**Task goal:** Whenever a line contains the string "BaseError", copy it out of the entries.

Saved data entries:
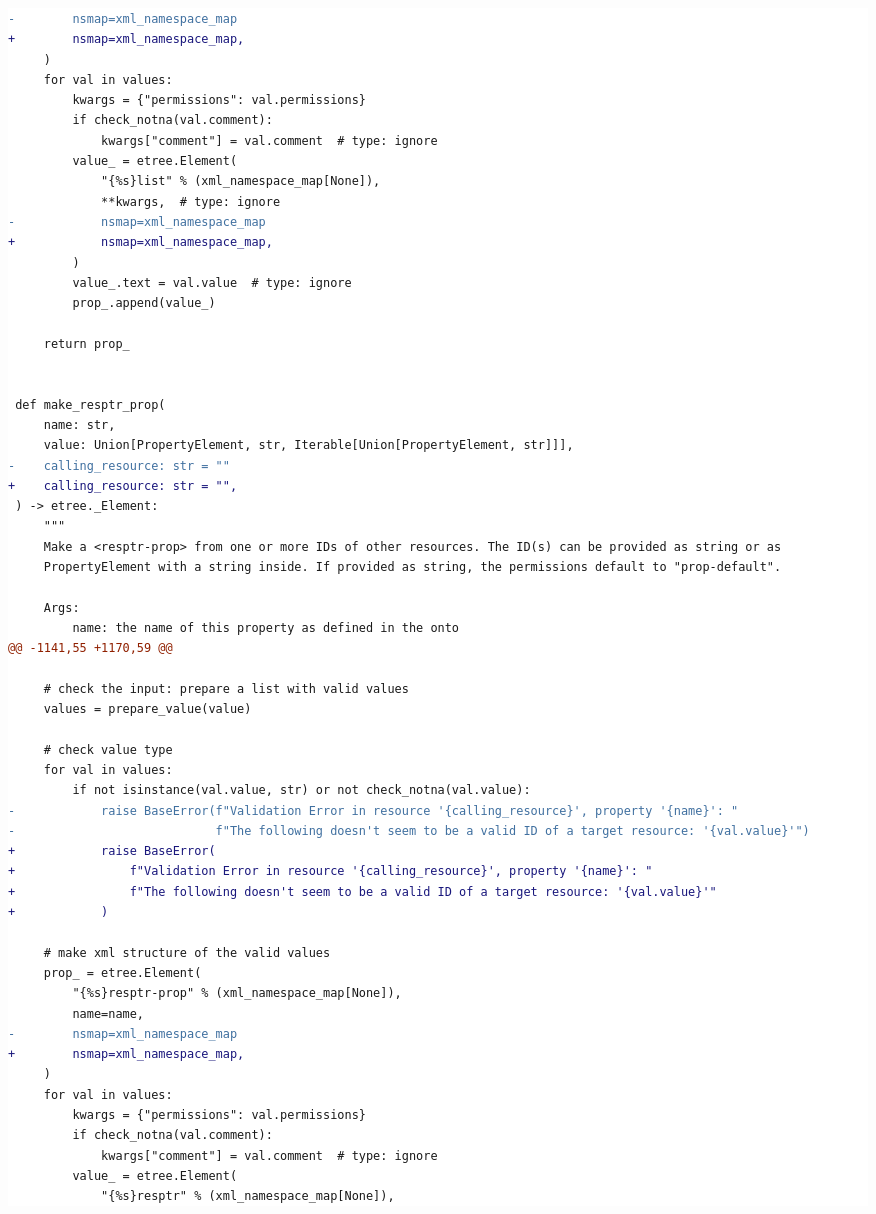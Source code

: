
 ```diff
-        nsmap=xml_namespace_map
+        nsmap=xml_namespace_map,
     )
     for val in values:
         kwargs = {"permissions": val.permissions}
         if check_notna(val.comment):
             kwargs["comment"] = val.comment  # type: ignore
         value_ = etree.Element(
             "{%s}list" % (xml_namespace_map[None]),
             **kwargs,  # type: ignore
-            nsmap=xml_namespace_map
+            nsmap=xml_namespace_map,
         )
         value_.text = val.value  # type: ignore
         prop_.append(value_)
 
     return prop_
 
 
 def make_resptr_prop(
     name: str,
     value: Union[PropertyElement, str, Iterable[Union[PropertyElement, str]]],
-    calling_resource: str = ""
+    calling_resource: str = "",
 ) -> etree._Element:
     """
     Make a <resptr-prop> from one or more IDs of other resources. The ID(s) can be provided as string or as
     PropertyElement with a string inside. If provided as string, the permissions default to "prop-default".
 
     Args:
         name: the name of this property as defined in the onto
@@ -1141,55 +1170,59 @@
 
     # check the input: prepare a list with valid values
     values = prepare_value(value)
 
     # check value type
     for val in values:
         if not isinstance(val.value, str) or not check_notna(val.value):
-            raise BaseError(f"Validation Error in resource '{calling_resource}', property '{name}': "
-                            f"The following doesn't seem to be a valid ID of a target resource: '{val.value}'")
+            raise BaseError(
+                f"Validation Error in resource '{calling_resource}', property '{name}': "
+                f"The following doesn't seem to be a valid ID of a target resource: '{val.value}'"
+            )
 
     # make xml structure of the valid values
     prop_ = etree.Element(
         "{%s}resptr-prop" % (xml_namespace_map[None]),
         name=name,
-        nsmap=xml_namespace_map
+        nsmap=xml_namespace_map,
     )
     for val in values:
         kwargs = {"permissions": val.permissions}
         if check_notna(val.comment):
             kwargs["comment"] = val.comment  # type: ignore
         value_ = etree.Element(
             "{%s}resptr" % (xml_namespace_map[None]),
```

**Exercise response:**
-            raise BaseError(f"Validation Error in resource '{calling_resource}', property '{name}': "
+            raise BaseError(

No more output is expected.